Pictures paired with source code:
Start of Block

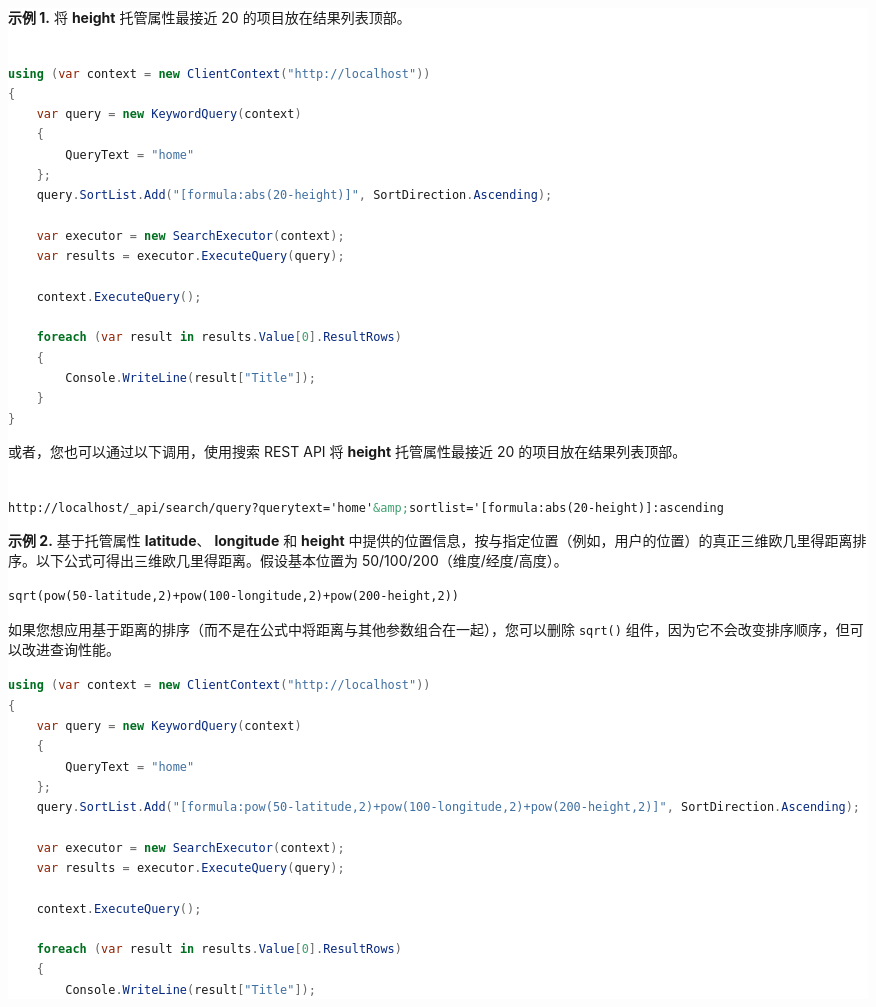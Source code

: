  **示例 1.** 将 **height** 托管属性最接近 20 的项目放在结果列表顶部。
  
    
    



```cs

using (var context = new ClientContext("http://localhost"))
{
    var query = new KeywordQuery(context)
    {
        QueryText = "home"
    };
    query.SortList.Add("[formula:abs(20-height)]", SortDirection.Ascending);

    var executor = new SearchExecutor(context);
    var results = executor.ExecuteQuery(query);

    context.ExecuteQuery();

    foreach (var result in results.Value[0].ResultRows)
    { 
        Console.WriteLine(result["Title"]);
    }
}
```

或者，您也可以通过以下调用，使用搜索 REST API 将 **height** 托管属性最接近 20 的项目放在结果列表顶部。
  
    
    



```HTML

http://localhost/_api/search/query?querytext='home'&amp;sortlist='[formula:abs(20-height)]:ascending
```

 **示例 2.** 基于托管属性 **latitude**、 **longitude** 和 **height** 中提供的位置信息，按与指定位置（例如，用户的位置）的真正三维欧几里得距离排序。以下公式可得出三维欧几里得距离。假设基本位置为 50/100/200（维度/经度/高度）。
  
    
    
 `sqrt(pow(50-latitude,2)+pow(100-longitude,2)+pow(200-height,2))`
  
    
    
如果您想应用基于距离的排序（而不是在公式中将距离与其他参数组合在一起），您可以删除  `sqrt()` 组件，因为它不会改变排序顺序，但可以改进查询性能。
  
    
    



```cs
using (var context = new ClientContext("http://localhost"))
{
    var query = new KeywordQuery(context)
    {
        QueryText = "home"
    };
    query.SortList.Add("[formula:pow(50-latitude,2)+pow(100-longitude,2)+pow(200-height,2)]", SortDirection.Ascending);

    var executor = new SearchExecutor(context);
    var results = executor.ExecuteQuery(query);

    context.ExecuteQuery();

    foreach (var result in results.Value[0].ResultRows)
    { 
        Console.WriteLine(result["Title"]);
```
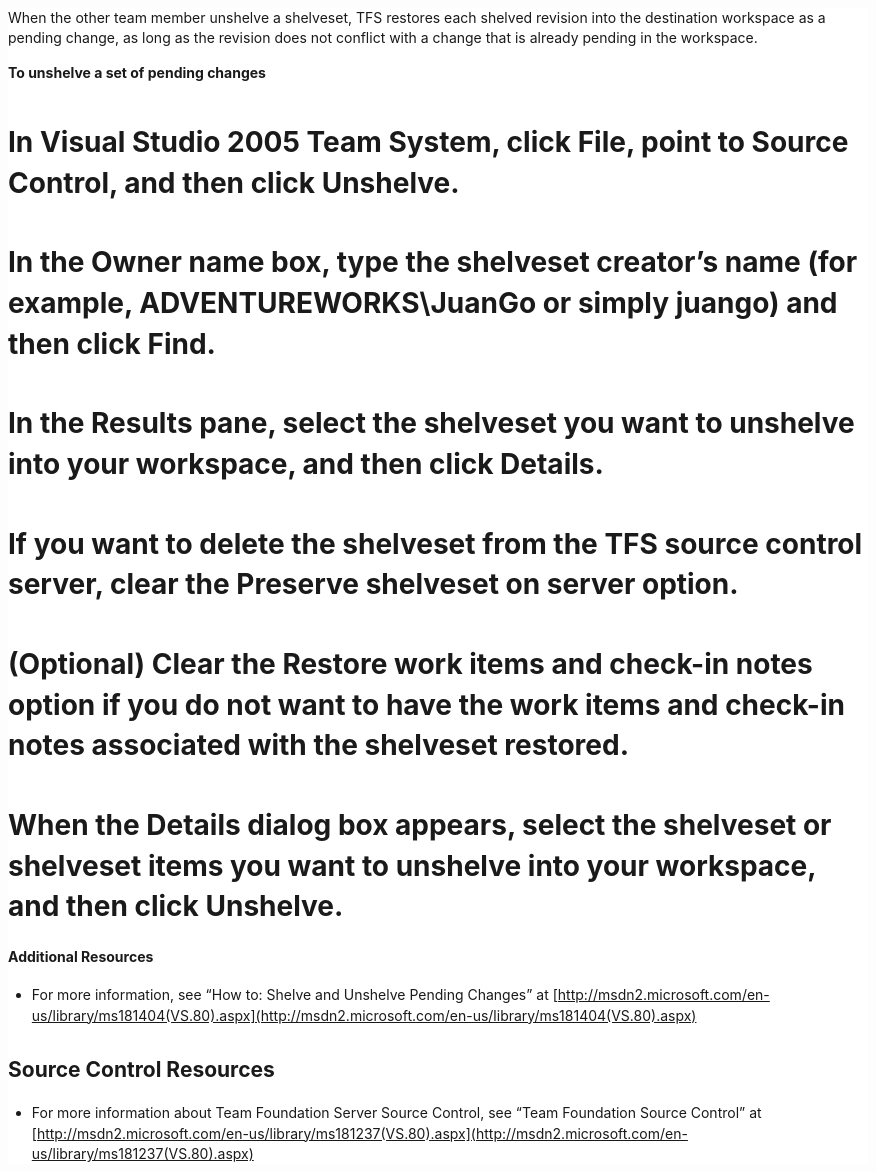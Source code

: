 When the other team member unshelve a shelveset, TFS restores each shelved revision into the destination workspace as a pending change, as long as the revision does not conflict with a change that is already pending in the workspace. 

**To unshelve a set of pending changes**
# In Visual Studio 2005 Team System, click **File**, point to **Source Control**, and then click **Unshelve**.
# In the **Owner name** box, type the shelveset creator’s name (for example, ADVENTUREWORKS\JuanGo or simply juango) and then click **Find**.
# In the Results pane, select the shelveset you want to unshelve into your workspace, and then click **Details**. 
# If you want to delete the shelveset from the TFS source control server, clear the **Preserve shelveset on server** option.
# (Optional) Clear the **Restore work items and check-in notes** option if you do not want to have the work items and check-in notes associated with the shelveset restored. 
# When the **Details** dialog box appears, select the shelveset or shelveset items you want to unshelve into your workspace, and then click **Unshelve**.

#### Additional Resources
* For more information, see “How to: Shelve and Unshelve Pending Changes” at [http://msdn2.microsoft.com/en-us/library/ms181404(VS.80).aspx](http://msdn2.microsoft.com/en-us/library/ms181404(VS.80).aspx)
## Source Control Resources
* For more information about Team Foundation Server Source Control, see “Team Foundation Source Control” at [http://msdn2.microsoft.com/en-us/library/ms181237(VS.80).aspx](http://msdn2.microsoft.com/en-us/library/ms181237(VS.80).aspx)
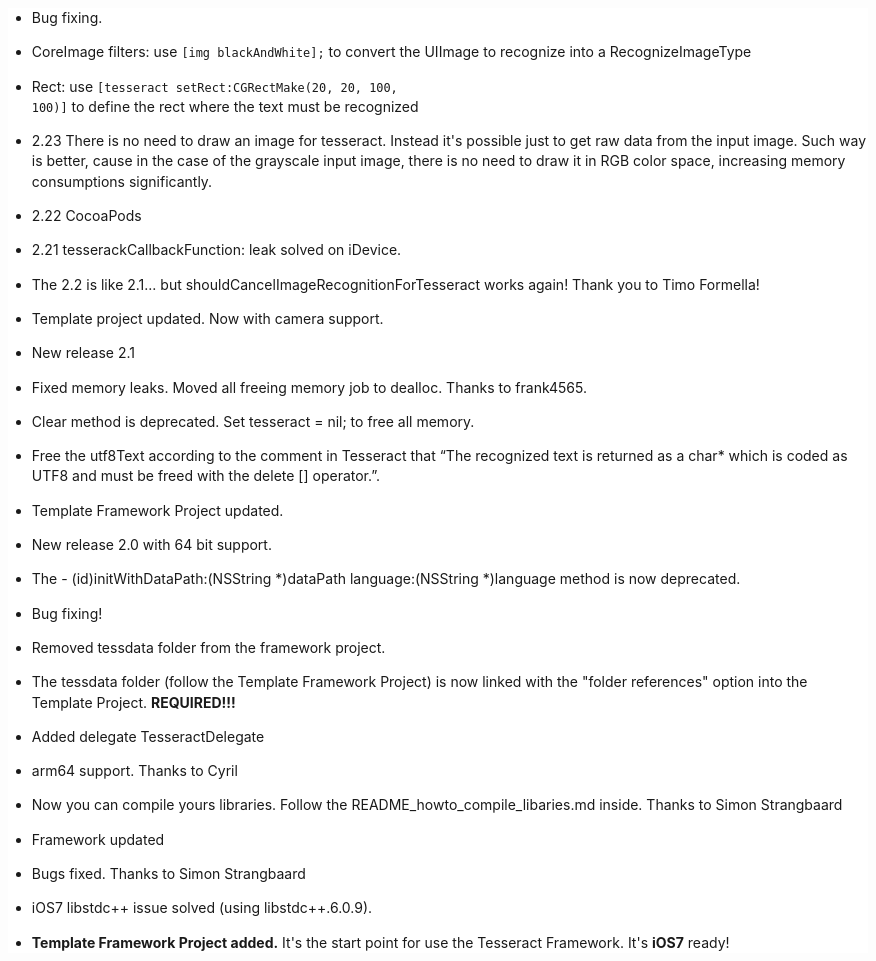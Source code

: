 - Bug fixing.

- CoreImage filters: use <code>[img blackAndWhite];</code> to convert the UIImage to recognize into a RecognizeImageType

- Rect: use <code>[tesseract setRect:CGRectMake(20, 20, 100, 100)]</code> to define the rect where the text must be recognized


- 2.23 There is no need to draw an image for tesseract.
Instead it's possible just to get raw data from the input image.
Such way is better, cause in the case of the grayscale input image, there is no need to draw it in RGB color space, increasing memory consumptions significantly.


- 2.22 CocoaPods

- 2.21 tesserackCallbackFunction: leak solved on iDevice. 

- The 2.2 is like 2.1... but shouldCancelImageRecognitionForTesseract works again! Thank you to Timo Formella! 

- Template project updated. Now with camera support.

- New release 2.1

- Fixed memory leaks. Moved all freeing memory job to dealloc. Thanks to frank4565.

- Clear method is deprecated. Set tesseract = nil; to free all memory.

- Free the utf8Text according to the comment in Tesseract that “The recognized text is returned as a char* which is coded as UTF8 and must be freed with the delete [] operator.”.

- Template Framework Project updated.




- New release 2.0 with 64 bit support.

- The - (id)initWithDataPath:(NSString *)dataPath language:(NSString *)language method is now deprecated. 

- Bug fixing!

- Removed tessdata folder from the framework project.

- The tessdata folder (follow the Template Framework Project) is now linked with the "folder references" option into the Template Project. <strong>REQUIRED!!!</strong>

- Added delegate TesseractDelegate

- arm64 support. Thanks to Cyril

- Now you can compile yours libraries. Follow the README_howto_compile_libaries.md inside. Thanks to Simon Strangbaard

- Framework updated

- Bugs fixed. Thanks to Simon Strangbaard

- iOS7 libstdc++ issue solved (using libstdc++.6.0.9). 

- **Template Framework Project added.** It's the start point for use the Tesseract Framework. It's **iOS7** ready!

End of Block

INSTRUCTIONS TO FOLLOW: Each entry must be reproduced word for word, and any image among them left out.

EXERCISE OUTPUT:
Source code

:  **示例 1.** 将 **height** 托管属性最接近 20 的项目放在结果列表顶部。
  
    
    



```cs

using (var context = new ClientContext("http://localhost"))
{
    var query = new KeywordQuery(context)
    {
        QueryText = "home"
    };
    query.SortList.Add("[formula:abs(20-height)]", SortDirection.Ascending);

    var executor = new SearchExecutor(context);
    var results = executor.ExecuteQuery(query);

    context.ExecuteQuery();

    foreach (var result in results.Value[0].ResultRows)
    { 
        Console.WriteLine(result["Title"]);
    }
}
```

或者，您也可以通过以下调用，使用搜索 REST API 将 **height** 托管属性最接近 20 的项目放在结果列表顶部。
  
    
    



```HTML

http://localhost/_api/search/query?querytext='home'&amp;sortlist='[formula:abs(20-height)]:ascending
```

 **示例 2.** 基于托管属性 **latitude**、 **longitude** 和 **height** 中提供的位置信息，按与指定位置（例如，用户的位置）的真正三维欧几里得距离排序。以下公式可得出三维欧几里得距离。假设基本位置为 50/100/200（维度/经度/高度）。
  
    
    
 `sqrt(pow(50-latitude,2)+pow(100-longitude,2)+pow(200-height,2))`
  
    
    
如果您想应用基于距离的排序（而不是在公式中将距离与其他参数组合在一起），您可以删除  `sqrt()` 组件，因为它不会改变排序顺序，但可以改进查询性能。
  
    
    



```cs
using (var context = new ClientContext("http://localhost"))
{
    var query = new KeywordQuery(context)
    {
        QueryText = "home"
    };
    query.SortList.Add("[formula:pow(50-latitude,2)+pow(100-longitude,2)+pow(200-height,2)]", SortDirection.Ascending);

    var executor = new SearchExecutor(context);
    var results = executor.ExecuteQuery(query);

    context.ExecuteQuery();

    foreach (var result in results.Value[0].ResultRows)
    { 
        Console.WriteLine(result["Title"]);
```
Source code

: When the other team member unshelve a shelveset, TFS restores each shelved revision into the destination workspace as a pending change, as long as the revision does not conflict with a change that is already pending in the workspace. 

**To unshelve a set of pending changes**
# In Visual Studio 2005 Team System, click **File**, point to **Source Control**, and then click **Unshelve**.
# In the **Owner name** box, type the shelveset creator’s name (for example, ADVENTUREWORKS\JuanGo or simply juango) and then click **Find**.
# In the Results pane, select the shelveset you want to unshelve into your workspace, and then click **Details**. 
# If you want to delete the shelveset from the TFS source control server, clear the **Preserve shelveset on server** option.
# (Optional) Clear the **Restore work items and check-in notes** option if you do not want to have the work items and check-in notes associated with the shelveset restored. 
# When the **Details** dialog box appears, select the shelveset or shelveset items you want to unshelve into your workspace, and then click **Unshelve**.

#### Additional Resources
* For more information, see “How to: Shelve and Unshelve Pending Changes” at [http://msdn2.microsoft.com/en-us/library/ms181404(VS.80).aspx](http://msdn2.microsoft.com/en-us/library/ms181404(VS.80).aspx)
## Source Control Resources
* For more information about Team Foundation Server Source Control, see “Team Foundation Source Control” at [http://msdn2.microsoft.com/en-us/library/ms181237(VS.80).aspx](http://msdn2.microsoft.com/en-us/library/ms181237(VS.80).aspx)
Source code

: - Bug fixing.

- CoreImage filters: use <code>[img blackAndWhite];</code> to convert the UIImage to recognize into a RecognizeImageType

- Rect: use <code>[tesseract setRect:CGRectMake(20, 20, 100, 100)]</code> to define the rect where the text must be recognized


- 2.23 There is no need to draw an image for tesseract.
Instead it's possible just to get raw data from the input image.
Such way is better, cause in the case of the grayscale input image, there is no need to draw it in RGB color space, increasing memory consumptions significantly.


- 2.22 CocoaPods

- 2.21 tesserackCallbackFunction: leak solved on iDevice. 

- The 2.2 is like 2.1... but shouldCancelImageRecognitionForTesseract works again! Thank you to Timo Formella! 

- Template project updated. Now with camera support.

- New release 2.1

- Fixed memory leaks. Moved all freeing memory job to dealloc. Thanks to frank4565.

- Clear method is deprecated. Set tesseract = nil; to free all memory.

- Free the utf8Text according to the comment in Tesseract that “The recognized text is returned as a char* which is coded as UTF8 and must be freed with the delete [] operator.”.

- Template Framework Project updated.




- New release 2.0 with 64 bit support.

- The - (id)initWithDataPath:(NSString *)dataPath language:(NSString *)language method is now deprecated. 

- Bug fixing!

- Removed tessdata folder from the framework project.

- The tessdata folder (follow the Template Framework Project) is now linked with the "folder references" option into the Template Project. <strong>REQUIRED!!!</strong>

- Added delegate TesseractDelegate

- arm64 support. Thanks to Cyril

- Now you can compile yours libraries. Follow the README_howto_compile_libaries.md inside. Thanks to Simon Strangbaard

- Framework updated

- Bugs fixed. Thanks to Simon Strangbaard

- iOS7 libstdc++ issue solved (using libstdc++.6.0.9). 

- **Template Framework Project added.** It's the start point for use the Tesseract Framework. It's **iOS7** ready!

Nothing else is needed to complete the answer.